Achraf Hakimi said Morocco can win the World Cup after reaching the last 16. Why is Morocco Marrakesh famous is not the point for Morocco players right now; the question inside the squad is how far this run can go.
Hakimi said Morocco had never been in this kind of situation at the World Cup before. He added that the team trailed in the last games but showed character, and that qualifying for the next round is what the squad has been working for.
Hakimi on Morocco’s last 16
“We have never been in this kind of situation at the World Cup before because, in all the games that we played previously, we usually led.” Hakimi used that line to describe a shift in pressure, not just a change in results.
He also said, “Qualifying for the next round is what we have been working for, and we are trying to make sure we go as far as possible.” That is the edge in Morocco’s current campaign: the team has already broken new ground, but Hakimi is asking for restraint in how far anyone looks ahead.
Hakimi said Morocco will keep its focus on each game as it comes. He said the team cannot afford to think too far beyond the next match while the tournament is still unfolding.
King and the FA President
Hakimi linked Morocco’s rise to the work he said has been done by the King and the FA President for Moroccan football, especially in facilities. He said football in Morocco will continue to be successful, which frames this run as part of a longer build rather than a one-off tournament surge.

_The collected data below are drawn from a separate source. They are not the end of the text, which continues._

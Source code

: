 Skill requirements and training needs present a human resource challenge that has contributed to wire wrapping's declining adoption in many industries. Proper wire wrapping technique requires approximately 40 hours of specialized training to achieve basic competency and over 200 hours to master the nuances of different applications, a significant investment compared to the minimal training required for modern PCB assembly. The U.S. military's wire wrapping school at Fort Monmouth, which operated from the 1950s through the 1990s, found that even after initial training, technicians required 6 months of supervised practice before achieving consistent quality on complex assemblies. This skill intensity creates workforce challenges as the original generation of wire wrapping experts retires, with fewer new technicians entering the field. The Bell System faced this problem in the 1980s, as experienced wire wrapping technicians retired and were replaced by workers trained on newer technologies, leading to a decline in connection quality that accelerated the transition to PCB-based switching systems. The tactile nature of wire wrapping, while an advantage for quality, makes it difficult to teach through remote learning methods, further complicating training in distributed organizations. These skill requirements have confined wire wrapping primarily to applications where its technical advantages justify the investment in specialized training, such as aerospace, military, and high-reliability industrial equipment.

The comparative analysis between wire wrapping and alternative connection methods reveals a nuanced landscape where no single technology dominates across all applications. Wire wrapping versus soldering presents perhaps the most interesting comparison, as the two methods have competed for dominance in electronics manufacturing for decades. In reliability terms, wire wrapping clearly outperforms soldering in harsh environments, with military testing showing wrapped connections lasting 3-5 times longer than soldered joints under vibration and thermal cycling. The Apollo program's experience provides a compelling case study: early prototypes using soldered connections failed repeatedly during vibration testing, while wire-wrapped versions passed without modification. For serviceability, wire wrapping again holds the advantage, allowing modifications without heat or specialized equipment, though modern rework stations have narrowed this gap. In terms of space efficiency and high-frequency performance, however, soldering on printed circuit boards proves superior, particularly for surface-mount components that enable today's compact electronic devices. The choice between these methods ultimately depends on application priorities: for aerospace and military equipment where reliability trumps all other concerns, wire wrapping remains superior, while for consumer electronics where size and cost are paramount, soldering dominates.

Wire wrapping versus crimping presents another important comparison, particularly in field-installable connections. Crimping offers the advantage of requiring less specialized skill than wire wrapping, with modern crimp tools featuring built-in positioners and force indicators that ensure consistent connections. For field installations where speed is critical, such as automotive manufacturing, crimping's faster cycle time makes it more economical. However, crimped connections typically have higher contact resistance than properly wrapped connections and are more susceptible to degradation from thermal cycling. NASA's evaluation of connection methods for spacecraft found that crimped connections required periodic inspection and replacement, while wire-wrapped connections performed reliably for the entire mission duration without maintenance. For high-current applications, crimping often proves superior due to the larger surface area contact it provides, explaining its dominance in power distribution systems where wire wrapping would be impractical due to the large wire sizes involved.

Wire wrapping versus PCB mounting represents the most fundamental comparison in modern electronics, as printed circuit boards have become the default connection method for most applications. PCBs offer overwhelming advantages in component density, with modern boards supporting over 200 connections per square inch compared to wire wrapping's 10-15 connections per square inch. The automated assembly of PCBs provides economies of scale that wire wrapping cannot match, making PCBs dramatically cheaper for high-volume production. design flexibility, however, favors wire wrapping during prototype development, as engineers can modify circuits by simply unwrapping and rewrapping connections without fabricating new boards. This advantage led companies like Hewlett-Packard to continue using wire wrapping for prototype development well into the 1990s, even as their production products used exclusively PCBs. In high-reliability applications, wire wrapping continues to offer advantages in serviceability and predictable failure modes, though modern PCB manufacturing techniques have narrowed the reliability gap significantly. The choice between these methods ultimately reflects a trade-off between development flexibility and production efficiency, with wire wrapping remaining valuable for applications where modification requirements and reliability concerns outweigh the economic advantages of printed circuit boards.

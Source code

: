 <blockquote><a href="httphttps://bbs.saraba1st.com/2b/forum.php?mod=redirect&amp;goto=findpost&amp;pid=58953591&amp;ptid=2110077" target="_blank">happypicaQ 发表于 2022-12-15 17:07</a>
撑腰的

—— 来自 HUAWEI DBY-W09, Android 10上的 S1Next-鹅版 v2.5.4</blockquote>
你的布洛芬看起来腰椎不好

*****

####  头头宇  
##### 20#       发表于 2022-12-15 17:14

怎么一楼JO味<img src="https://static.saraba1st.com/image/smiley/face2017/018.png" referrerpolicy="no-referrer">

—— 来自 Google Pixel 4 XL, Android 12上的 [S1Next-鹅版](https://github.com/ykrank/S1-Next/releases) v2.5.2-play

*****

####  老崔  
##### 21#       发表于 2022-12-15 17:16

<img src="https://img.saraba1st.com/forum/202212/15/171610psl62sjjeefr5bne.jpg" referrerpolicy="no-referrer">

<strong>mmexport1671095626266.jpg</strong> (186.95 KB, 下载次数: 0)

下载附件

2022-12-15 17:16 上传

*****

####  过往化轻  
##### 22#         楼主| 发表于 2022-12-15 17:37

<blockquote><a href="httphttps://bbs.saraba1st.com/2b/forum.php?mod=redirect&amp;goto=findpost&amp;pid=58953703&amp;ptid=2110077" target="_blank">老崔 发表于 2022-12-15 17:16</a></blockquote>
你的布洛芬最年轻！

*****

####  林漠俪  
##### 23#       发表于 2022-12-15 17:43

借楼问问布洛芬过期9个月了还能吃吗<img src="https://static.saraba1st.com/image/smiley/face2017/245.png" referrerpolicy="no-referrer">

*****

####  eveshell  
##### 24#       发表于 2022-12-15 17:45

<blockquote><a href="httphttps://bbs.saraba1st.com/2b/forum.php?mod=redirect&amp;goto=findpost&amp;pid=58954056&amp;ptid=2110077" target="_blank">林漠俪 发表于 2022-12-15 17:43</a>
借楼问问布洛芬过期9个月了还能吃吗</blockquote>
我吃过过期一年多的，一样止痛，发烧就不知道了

He also pointed to support beyond Morocco’s borders. In 2022, Hakimi said Moroccans, Arabs, and Africans backed the team so strongly that the weight of expectation became part of the story as soon as Morocco moved higher in the tournament.
“Of course, when people see you at the top, they don’t want to see you go down.” Hakimi paired that with another warning about the pressure that fans do not always see, saying, “I think the pressure is what people don’t see because of the expectations from people.”
Munir Mohamedi and Bono
Hakimi also singled out three teammates for different jobs inside the squad. He called Munir Mohamedi an unknown leader who has a lot of experience and speaks in a way that makes everyone listen.
On Bono, Hakimi was direct: “That’s Bono because he is a really calm person.” He said Ismael Saibari is making the difference by scoring, giving Morocco a balance of leadership, calm and goals as the World Cup tightens around them.
Hakimi added one more note of caution with a wider lens. He said Cape Verde surprised him at the World Cup and that he remembered an Africa Cup of Nations in which Cape Verde went really far, a reminder that tournament runs can change quickly once a team finds rhythm.
For Morocco, the practical next step is simple even if the expectation level is not. Hakimi has made the target clear, but he has also drawn the limit: one game at a time, with the last 16 only a starting point for a team that now carries a heavier load from home and from the wider Arab and African audience.